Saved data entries
##########

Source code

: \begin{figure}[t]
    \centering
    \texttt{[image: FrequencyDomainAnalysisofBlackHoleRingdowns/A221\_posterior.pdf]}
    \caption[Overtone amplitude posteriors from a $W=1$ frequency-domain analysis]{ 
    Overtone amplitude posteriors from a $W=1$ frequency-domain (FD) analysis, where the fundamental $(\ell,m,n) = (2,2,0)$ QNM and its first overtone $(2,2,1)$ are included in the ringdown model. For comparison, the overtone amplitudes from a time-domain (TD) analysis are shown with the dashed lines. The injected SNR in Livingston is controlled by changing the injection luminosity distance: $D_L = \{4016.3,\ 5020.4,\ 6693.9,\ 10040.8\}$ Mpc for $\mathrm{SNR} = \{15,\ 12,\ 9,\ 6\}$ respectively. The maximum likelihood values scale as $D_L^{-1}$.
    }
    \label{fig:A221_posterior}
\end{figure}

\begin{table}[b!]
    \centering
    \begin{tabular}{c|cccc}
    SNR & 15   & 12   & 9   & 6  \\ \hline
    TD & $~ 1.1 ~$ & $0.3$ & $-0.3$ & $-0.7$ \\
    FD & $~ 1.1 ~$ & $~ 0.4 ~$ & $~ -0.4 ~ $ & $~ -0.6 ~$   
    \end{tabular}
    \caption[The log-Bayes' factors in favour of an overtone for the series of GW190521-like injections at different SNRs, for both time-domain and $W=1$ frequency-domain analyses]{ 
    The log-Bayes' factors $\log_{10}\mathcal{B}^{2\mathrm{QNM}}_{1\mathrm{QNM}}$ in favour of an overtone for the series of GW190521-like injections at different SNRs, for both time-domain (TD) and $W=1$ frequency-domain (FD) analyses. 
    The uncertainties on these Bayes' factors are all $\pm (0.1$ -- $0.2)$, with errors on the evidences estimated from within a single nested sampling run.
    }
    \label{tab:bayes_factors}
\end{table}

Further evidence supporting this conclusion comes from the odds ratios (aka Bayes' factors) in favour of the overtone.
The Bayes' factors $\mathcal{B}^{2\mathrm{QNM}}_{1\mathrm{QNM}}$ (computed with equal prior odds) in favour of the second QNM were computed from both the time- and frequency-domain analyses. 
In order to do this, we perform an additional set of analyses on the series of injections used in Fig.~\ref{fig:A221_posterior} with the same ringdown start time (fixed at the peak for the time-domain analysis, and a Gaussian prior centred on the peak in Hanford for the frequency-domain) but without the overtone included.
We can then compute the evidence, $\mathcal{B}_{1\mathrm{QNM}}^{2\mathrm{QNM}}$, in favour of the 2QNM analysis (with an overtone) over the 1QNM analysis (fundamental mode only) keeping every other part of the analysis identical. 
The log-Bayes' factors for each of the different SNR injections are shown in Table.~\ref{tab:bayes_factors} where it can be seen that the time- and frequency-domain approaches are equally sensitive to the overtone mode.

##########

Each line above that holds the string "where" should be copied and shown.

    Overtone amplitude posteriors from a $W=1$ frequency-domain (FD) analysis, where the fundamental $(\ell,m,n) = (2,2,0)$ QNM and its first overtone $(2,2,1)$ are included in the ringdown model. For comparison, the overtone amplitudes from a time-domain (TD) analysis are shown with the dashed lines. The injected SNR in Livingston is controlled by changing the injection luminosity distance: $D_L = \{4016.3,\ 5020.4,\ 6693.9,\ 10040.8\}$ Mpc for $\mathrm{SNR} = \{15,\ 12,\ 9,\ 6\}$ respectively. The maximum likelihood values scale as $D_L^{-1}$.
The log-Bayes' factors for each of the different SNR injections are shown in Table.~\ref{tab:bayes_factors} where it can be seen that the time- and frequency-domain approaches are equally sensitive to the overtone mode.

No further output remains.